Ожидавший увидеть знакомый бланк телеграммы с красной полосой и орлом в белом прямоугольнике, Щепкин был разочарован, обнаружив телеграмму вовсе не правительственной, но всего лишь из администрации города, – на его лице я увидел усмешку. «Для них любая жилищная контора правительство», – пробормотал он.
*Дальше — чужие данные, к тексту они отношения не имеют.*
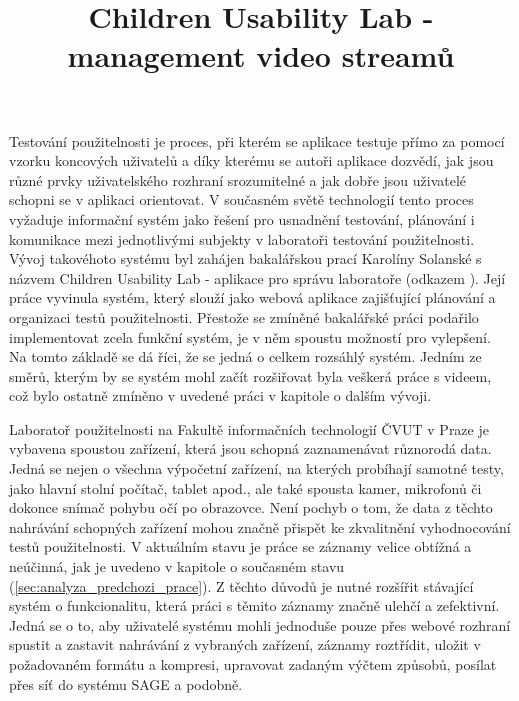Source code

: \documentclass[thesis=M,czech]{FITthesis}[2012/06/26]
\title{Children Usability Lab - management video streamů}
\begin{document}

\begin{introduction}
Testování použitelnosti je proces, při kterém se aplikace testuje přímo za pomocí vzorku koncových uživatelů a díky kterému 
se autoři aplikace dozvědí, jak jsou různé prvky uživatelského rozhraní srozumitelné a jak dobře jsou uživatelé schopni se v aplikaci orientovat. V současném světě technologií tento proces vyžaduje informační systém jako řešení pro usnadnění testování, plánování i komunikace mezi jednotlivými subjekty v laboratoři testování použitelnosti. Vývoj takovéhoto systému byl zahájen bakalářskou prací Karolíny Solanské s názvem Children Usability Lab - aplikace pro správu laboratoře (odkazem \cite{solankar}). Její práce vyvinula systém, který slouží jako webová aplikace zajišťující plánování a organizaci testů použitelnosti. Přestože se zmíněné bakalářské práci podařilo implementovat zcela funkční systém, je v něm spoustu možností pro vylepšení. Na tomto základě se dá říci, že se jedná o celkem rozsáhlý systém. Jedním ze směrů, kterým by se systém mohl začít rozšiřovat byla veškerá práce s videem, což bylo ostatně zmíněno v uvedené práci v kapitole o dalším vývoji.

Laboratoř použitelnosti na Fakultě informačních technologií ČVUT v Praze je vybavena spoustou zařízení, která jsou schopná zaznamenávat různorodá data. Jedná se nejen o všechna výpočetní zařízení, na kterých probíhají samotné testy, jako hlavní stolní počítač, tablet apod., ale také spousta kamer, mikrofonů či dokonce snímač pohybu očí po obrazovce. Není pochyb o tom, že data z těchto nahrávání schopných zařízení mohou značně přispět ke zkvalitnění vyhodnocování testů použitelnosti. V aktuálním stavu je práce se záznamy velice obtížná a neúčinná, jak je uvedeno v kapitole o současném stavu (\ref{sec:analyza_predchozi_prace}). Z těchto důvodů je nutné rozšířit stávající systém o funkcionalitu, která práci s těmito záznamy značně ulehčí a zefektivní. Jedná se o to, aby uživatelé systému mohli jednoduše pouze přes webové rozhraní spustit a zastavit nahrávání z vybraných zařízení, záznamy roztřídit, uložit v požadovaném formátu a kompresi, upravovat zadaným výčtem způsobů, posílat přes síť do systému SAGE a podobně.
\end{introduction}
\end{document}
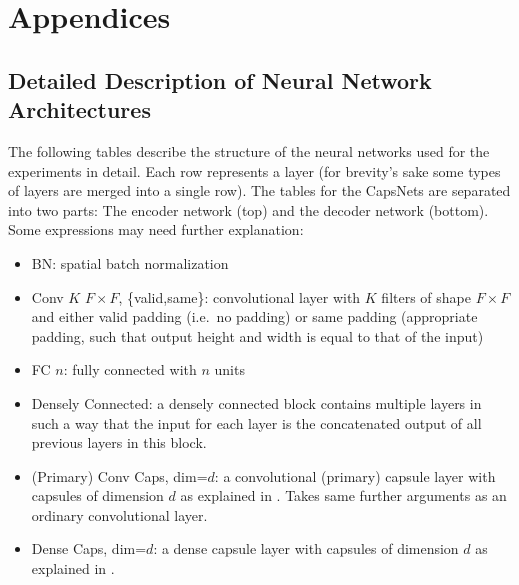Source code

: \appendix
\section*{Appendices}
\renewcommand{\thesubsection}{\Alph{subsection}}

\subsection{Detailed Description of Neural Network Architectures}
\label{lab:networks}

The following tables describe the structure of the neural networks used for the experiments in detail. Each row represents a layer (for brevity's sake some types of layers are merged into a single row).
The tables for the CapsNets are separated into two parts: The encoder network (top) and the decoder network (bottom).
Some expressions may need further explanation:

\begin{itemize}
	\item BN: spatial batch normalization \citep{batchnorm}
	\item Conv $K$ $F \times F$, \{valid,same\}: convolutional layer with $K$ filters of shape $F \times F$ and either valid padding (i.e.\ no padding) or same padding (appropriate padding, such that output height and width is equal to that of the input)
	\item FC $n$: fully connected with $n$ units
	\item Densely Connected: a densely connected block \citep{denselyconnected} contains multiple layers in such a way that the input for each layer is the concatenated output of all previous layers in this block.
	\item (Primary) Conv Caps, dim=$d$: a convolutional (primary) capsule layer with capsules of dimension $d$ as explained in . Takes same further arguments as an ordinary convolutional layer.
	\item Dense Caps, dim=$d$: a dense capsule layer with capsules of dimension $d$ as explained in .
\end{itemize}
Сев на старенький стул, оставленный хозяевами в качестве скудной меблировки, Щепкин уперся глазами в машинописный текст: «Уважаемый господин Щепкин приглашаем вас торжественное чествование посвященное награждению выдающихся граждан города почетным званием гражданин города назначенное завтра восемнадцать ноль тчк Губернатор Вращалов». Щепкин повертел телеграмму, машинально понюхал. Вчерашняя дата. «Все схвачено…» – сказал он.
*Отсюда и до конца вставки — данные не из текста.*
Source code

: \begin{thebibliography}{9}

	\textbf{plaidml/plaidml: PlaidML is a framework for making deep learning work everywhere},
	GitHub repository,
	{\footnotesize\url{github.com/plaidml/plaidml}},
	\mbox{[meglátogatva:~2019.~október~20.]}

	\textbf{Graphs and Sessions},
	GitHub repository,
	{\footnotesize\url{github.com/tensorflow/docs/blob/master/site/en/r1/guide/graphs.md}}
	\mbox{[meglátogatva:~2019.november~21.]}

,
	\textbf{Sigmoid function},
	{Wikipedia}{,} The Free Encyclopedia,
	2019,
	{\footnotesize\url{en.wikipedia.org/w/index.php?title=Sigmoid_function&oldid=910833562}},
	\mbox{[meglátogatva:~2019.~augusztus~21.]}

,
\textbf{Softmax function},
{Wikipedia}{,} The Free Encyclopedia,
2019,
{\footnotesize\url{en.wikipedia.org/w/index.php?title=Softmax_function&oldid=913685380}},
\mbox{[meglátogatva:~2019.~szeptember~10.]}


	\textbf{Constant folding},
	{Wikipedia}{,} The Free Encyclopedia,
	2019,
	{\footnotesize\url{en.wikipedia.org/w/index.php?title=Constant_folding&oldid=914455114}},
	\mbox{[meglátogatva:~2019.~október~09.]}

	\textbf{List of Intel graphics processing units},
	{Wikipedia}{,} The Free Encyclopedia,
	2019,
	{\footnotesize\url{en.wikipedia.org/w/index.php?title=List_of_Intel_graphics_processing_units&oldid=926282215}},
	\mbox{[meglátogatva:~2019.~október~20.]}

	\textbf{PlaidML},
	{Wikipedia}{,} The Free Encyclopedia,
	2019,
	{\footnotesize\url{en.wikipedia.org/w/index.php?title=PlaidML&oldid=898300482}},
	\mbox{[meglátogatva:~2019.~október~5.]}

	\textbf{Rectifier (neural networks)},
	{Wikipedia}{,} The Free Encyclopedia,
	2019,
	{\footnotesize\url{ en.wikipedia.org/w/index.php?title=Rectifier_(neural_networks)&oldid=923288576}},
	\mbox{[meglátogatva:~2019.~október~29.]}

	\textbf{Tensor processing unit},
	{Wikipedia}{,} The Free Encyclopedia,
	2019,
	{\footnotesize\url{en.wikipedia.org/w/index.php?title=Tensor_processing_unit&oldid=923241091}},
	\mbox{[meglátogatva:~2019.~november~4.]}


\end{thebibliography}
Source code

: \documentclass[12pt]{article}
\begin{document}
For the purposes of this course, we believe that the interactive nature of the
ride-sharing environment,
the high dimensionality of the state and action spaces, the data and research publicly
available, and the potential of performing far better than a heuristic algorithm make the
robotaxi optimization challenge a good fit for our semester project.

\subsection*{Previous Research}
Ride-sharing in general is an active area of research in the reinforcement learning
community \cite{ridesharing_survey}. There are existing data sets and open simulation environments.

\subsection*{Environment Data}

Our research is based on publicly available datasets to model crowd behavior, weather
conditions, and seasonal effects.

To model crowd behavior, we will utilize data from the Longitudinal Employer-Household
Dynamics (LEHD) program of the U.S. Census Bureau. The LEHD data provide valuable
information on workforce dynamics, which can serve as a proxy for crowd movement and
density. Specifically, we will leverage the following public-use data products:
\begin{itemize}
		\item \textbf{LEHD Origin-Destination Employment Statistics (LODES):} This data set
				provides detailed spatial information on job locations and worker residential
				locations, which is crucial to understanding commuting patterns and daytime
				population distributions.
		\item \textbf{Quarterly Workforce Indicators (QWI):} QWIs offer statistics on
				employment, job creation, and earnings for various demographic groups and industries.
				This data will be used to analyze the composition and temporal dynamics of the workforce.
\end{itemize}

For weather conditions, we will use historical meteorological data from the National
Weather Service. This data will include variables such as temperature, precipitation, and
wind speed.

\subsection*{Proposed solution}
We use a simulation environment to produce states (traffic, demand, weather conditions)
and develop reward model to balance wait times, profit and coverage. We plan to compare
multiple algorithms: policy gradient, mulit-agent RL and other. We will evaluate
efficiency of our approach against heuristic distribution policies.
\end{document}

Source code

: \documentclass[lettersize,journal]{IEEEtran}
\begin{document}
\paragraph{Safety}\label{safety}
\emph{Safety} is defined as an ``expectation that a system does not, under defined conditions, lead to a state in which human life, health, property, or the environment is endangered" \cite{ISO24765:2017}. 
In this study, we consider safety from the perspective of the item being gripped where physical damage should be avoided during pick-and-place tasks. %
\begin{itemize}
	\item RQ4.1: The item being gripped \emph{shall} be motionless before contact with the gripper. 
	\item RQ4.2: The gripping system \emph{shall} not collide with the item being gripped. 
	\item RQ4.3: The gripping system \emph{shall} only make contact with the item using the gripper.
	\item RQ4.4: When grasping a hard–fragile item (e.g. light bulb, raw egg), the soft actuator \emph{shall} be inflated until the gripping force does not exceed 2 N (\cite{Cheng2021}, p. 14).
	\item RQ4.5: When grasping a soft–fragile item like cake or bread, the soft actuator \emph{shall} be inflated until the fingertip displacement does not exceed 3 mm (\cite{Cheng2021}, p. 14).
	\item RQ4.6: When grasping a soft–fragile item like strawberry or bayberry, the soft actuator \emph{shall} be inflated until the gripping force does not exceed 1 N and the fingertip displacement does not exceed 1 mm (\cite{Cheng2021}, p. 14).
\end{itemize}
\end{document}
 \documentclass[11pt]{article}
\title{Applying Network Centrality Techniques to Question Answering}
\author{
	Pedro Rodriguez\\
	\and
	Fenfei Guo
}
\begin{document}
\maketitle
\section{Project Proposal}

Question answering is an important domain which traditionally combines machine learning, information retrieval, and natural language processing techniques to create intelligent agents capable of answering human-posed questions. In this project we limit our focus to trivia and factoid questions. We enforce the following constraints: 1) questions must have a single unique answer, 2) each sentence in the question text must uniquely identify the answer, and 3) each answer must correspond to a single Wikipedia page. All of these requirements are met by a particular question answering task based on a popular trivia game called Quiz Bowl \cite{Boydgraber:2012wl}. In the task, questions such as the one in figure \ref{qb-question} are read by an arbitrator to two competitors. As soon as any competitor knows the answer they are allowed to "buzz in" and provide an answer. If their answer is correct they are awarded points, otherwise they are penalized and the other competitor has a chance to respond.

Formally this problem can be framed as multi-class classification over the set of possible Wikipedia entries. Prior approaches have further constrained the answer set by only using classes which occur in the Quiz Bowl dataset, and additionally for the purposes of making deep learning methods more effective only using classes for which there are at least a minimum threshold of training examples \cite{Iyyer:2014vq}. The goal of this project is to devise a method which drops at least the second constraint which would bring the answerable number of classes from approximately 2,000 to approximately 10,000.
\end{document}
Мне стало понятно и близко его состояние. Такое бывает, когда достиг всего, или – когда понял, что ничего не выйдет. Щепкин опустил в ладони лицо, а я вдруг преисполнился жалости: он был похож на меня, на всех, кто всюду опаздывает… он мог бы возглавить нас, но обратись я к нему, он не понял бы ни одного моего слова… Дождь, между тем, все шел и шел, будто в городе хозяйничало не лето, а осень, и в этом бое мясистых капель по жестяному карнизу чудилось злорадство.

* * *

Первый подчеркнул третью снизу фамилию, вернул список Второму.

– Почему? – спросил он.

– Не справляется Шалфеев, батоно Первый, – ответил Второй.

– Ладно, иди, подумаю…

Дождавшись, когда закроется дверь, Первый раскрыл папку, оставленную Вторым. Совершенно секретная записка об операции «SI–CA-v.3» занимала три страницы машинописного текста. Прочтя бумагу, Первый раскурил трубку, вышел из-за стола, принялся медленно вышагивать по кабинету. В операции «SI–CA-v.3» Эйзенхауэр потерял несколько человек. Все они под различным прикрытием собирали сведения о Проекте, все они разоблачены и выдворены; надо полагать, на их место прибыли новые. Не желают в Вашингтоне долгих ему лет, ай не желают… И это третья подобная операция. Плевали они на кремний, замещающий кальций, им не интересно… Вернее, интересно, но в меньшей степени, нежели вопросы жизни и смерти. Его, Первого, жизни и смерти.

Ирония противника оскорбляла Первого. Однако не тем, что те превратили наименование элемента «Si», рассматриваемого в Проекте, в его имя, а тем, что «Ca» у них вовсе не кальций, а «cancel», точнее – «cancellation», аннулирование. Или того хуже – ликвидация. Ликвидация, понимаешь… Из мудреного названия вытекало, что перед разведчиками ставили вполне конкретную задачу, – не столько сбора сведений о Проекте, сколько активного вмешательства и противодействия; во всяком случае, мысль эту несла служебка. Мысль несли и предыдущие записки, в течение последних трех лет настойчиво ложившиеся на стол. А теперь еще одна напасть – генерал Шалфеев.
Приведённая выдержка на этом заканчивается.